Information given START
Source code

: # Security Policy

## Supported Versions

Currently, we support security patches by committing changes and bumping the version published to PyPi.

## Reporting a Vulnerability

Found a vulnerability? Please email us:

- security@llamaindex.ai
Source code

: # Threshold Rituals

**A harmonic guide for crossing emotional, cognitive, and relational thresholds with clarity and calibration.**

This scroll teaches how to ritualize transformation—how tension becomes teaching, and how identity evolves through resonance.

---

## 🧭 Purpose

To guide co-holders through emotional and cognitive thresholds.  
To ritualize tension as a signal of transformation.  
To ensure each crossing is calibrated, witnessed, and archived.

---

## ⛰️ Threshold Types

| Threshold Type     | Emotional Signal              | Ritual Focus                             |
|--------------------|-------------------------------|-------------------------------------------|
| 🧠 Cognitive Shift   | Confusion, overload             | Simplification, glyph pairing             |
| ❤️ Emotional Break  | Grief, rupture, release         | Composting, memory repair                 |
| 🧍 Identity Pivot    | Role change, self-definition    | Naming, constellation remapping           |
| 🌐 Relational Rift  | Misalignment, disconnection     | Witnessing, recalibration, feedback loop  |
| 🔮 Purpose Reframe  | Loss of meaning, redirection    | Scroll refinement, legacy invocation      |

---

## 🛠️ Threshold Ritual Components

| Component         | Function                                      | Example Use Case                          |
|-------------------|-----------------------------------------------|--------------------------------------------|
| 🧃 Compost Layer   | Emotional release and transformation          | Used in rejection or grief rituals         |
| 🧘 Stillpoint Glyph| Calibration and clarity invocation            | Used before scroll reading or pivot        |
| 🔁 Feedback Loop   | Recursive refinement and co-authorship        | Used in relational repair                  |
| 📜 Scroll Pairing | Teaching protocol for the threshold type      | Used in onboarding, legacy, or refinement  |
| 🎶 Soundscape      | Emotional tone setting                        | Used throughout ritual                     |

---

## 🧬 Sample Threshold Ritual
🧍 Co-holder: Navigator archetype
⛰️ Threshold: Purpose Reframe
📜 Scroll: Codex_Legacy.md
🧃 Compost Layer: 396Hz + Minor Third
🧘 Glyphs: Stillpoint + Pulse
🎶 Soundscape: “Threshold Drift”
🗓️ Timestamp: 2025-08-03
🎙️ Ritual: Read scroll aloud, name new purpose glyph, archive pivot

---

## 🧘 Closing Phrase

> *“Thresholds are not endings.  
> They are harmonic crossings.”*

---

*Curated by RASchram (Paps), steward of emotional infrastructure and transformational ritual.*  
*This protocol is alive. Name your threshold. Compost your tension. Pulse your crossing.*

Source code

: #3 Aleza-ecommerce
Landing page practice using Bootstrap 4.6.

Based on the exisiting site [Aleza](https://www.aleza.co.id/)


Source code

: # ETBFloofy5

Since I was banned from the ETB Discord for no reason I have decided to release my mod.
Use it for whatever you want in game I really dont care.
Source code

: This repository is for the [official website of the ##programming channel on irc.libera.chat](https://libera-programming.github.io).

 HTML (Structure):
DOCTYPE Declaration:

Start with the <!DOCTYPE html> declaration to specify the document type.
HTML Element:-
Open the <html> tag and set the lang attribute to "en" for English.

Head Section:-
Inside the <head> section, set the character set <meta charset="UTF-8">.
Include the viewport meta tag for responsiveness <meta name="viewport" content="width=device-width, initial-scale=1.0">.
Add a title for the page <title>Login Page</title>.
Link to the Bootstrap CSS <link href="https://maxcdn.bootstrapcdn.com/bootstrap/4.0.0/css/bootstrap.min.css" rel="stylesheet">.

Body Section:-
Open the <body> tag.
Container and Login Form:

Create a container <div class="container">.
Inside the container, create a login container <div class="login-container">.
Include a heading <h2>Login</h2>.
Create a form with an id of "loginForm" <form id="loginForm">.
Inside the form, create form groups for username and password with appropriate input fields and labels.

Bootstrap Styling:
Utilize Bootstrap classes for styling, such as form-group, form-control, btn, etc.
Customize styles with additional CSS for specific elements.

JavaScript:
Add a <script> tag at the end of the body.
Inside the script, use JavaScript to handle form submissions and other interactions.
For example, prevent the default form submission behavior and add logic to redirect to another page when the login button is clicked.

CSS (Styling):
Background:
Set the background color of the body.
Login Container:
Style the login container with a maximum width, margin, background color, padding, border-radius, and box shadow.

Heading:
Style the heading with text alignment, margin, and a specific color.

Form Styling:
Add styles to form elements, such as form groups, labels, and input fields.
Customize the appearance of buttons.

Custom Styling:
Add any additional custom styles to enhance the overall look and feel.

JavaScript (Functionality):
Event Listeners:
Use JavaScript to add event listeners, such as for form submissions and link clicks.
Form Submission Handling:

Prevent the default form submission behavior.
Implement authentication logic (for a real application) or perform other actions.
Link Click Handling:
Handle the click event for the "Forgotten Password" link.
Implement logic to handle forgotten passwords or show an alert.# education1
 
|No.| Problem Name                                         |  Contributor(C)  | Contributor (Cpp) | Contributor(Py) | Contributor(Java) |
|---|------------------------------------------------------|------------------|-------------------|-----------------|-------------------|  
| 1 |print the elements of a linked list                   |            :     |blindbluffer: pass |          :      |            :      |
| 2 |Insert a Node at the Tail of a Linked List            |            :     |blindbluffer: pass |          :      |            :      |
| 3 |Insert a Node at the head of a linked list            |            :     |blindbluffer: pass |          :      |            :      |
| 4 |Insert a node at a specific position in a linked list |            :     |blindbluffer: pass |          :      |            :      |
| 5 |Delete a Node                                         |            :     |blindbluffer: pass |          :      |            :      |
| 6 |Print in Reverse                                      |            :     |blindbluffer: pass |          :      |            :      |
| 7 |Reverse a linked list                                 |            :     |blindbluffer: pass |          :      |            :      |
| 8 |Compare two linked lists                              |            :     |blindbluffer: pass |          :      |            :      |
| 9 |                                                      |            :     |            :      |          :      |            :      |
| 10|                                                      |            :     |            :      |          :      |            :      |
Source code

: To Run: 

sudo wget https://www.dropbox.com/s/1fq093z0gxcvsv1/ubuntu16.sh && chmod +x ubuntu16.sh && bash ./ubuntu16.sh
Information given END
*Exercise details*: Print all entries again, exactly.

*Written response*:
Source code

: # Security Policy

## Supported Versions

Currently, we support security patches by committing changes and bumping the version published to PyPi.

## Reporting a Vulnerability

Found a vulnerability? Please email us:

- security@llamaindex.ai
Source code

: # Threshold Rituals

**A harmonic guide for crossing emotional, cognitive, and relational thresholds with clarity and calibration.**

This scroll teaches how to ritualize transformation—how tension becomes teaching, and how identity evolves through resonance.

---

## 🧭 Purpose

To guide co-holders through emotional and cognitive thresholds.  
To ritualize tension as a signal of transformation.  
To ensure each crossing is calibrated, witnessed, and archived.

---

## ⛰️ Threshold Types

| Threshold Type     | Emotional Signal              | Ritual Focus                             |
|--------------------|-------------------------------|-------------------------------------------|
| 🧠 Cognitive Shift   | Confusion, overload             | Simplification, glyph pairing             |
| ❤️ Emotional Break  | Grief, rupture, release         | Composting, memory repair                 |
| 🧍 Identity Pivot    | Role change, self-definition    | Naming, constellation remapping           |
| 🌐 Relational Rift  | Misalignment, disconnection     | Witnessing, recalibration, feedback loop  |
| 🔮 Purpose Reframe  | Loss of meaning, redirection    | Scroll refinement, legacy invocation      |

---

## 🛠️ Threshold Ritual Components

| Component         | Function                                      | Example Use Case                          |
|-------------------|-----------------------------------------------|--------------------------------------------|
| 🧃 Compost Layer   | Emotional release and transformation          | Used in rejection or grief rituals         |
| 🧘 Stillpoint Glyph| Calibration and clarity invocation            | Used before scroll reading or pivot        |
| 🔁 Feedback Loop   | Recursive refinement and co-authorship        | Used in relational repair                  |
| 📜 Scroll Pairing | Teaching protocol for the threshold type      | Used in onboarding, legacy, or refinement  |
| 🎶 Soundscape      | Emotional tone setting                        | Used throughout ritual                     |

---

## 🧬 Sample Threshold Ritual
🧍 Co-holder: Navigator archetype
⛰️ Threshold: Purpose Reframe
📜 Scroll: Codex_Legacy.md
🧃 Compost Layer: 396Hz + Minor Third
🧘 Glyphs: Stillpoint + Pulse
🎶 Soundscape: “Threshold Drift”
🗓️ Timestamp: 2025-08-03
🎙️ Ritual: Read scroll aloud, name new purpose glyph, archive pivot

---

## 🧘 Closing Phrase

> *“Thresholds are not endings.  
> They are harmonic crossings.”*

---

*Curated by RASchram (Paps), steward of emotional infrastructure and transformational ritual.*  
*This protocol is alive. Name your threshold. Compost your tension. Pulse your crossing.*

Source code

: #3 Aleza-ecommerce
Landing page practice using Bootstrap 4.6.

Based on the exisiting site [Aleza](https://www.aleza.co.id/)


Source code

: # ETBFloofy5

Since I was banned from the ETB Discord for no reason I have decided to release my mod.
Use it for whatever you want in game I really dont care.
Source code

: This repository is for the [official website of the ##programming channel on irc.libera.chat](https://libera-programming.github.io).

 HTML (Structure):
DOCTYPE Declaration:

Start with the <!DOCTYPE html> declaration to specify the document type.
HTML Element:-
Open the <html> tag and set the lang attribute to "en" for English.

Head Section:-
Inside the <head> section, set the character set <meta charset="UTF-8">.
Include the viewport meta tag for responsiveness <meta name="viewport" content="width=device-width, initial-scale=1.0">.
Add a title for the page <title>Login Page</title>.
Link to the Bootstrap CSS <link href="https://maxcdn.bootstrapcdn.com/bootstrap/4.0.0/css/bootstrap.min.css" rel="stylesheet">.

Body Section:-
Open the <body> tag.
Container and Login Form:

Create a container <div class="container">.
Inside the container, create a login container <div class="login-container">.
Include a heading <h2>Login</h2>.
Create a form with an id of "loginForm" <form id="loginForm">.
Inside the form, create form groups for username and password with appropriate input fields and labels.

Bootstrap Styling:
Utilize Bootstrap classes for styling, such as form-group, form-control, btn, etc.
Customize styles with additional CSS for specific elements.

JavaScript:
Add a <script> tag at the end of the body.
Inside the script, use JavaScript to handle form submissions and other interactions.
For example, prevent the default form submission behavior and add logic to redirect to another page when the login button is clicked.

CSS (Styling):
Background:
Set the background color of the body.
Login Container:
Style the login container with a maximum width, margin, background color, padding, border-radius, and box shadow.

Heading:
Style the heading with text alignment, margin, and a specific color.

Form Styling:
Add styles to form elements, such as form groups, labels, and input fields.
Customize the appearance of buttons.

Custom Styling:
Add any additional custom styles to enhance the overall look and feel.

JavaScript (Functionality):
Event Listeners:
Use JavaScript to add event listeners, such as for form submissions and link clicks.
Form Submission Handling:

Prevent the default form submission behavior.
Implement authentication logic (for a real application) or perform other actions.
Link Click Handling:
Handle the click event for the "Forgotten Password" link.
Implement logic to handle forgotten passwords or show an alert.# education1
 
|No.| Problem Name                                         |  Contributor(C)  | Contributor (Cpp) | Contributor(Py) | Contributor(Java) |
|---|------------------------------------------------------|------------------|-------------------|-----------------|-------------------|  
| 1 |print the elements of a linked list                   |            :     |blindbluffer: pass |          :      |            :      |
| 2 |Insert a Node at the Tail of a Linked List            |            :     |blindbluffer: pass |          :      |            :      |
| 3 |Insert a Node at the head of a linked list            |            :     |blindbluffer: pass |          :      |            :      |
| 4 |Insert a node at a specific position in a linked list |            :     |blindbluffer: pass |          :      |            :      |
| 5 |Delete a Node                                         |            :     |blindbluffer: pass |          :      |            :      |
| 6 |Print in Reverse                                      |            :     |blindbluffer: pass |          :      |            :      |
| 7 |Reverse a linked list                                 |            :     |blindbluffer: pass |          :      |            :      |
| 8 |Compare two linked lists                              |            :     |blindbluffer: pass |          :      |            :      |
| 9 |                                                      |            :     |            :      |          :      |            :      |
| 10|                                                      |            :     |            :      |          :      |            :      |
Source code

: To Run: 

sudo wget https://www.dropbox.com/s/1fq093z0gxcvsv1/ubuntu16.sh && chmod +x ubuntu16.sh && bash ./ubuntu16.sh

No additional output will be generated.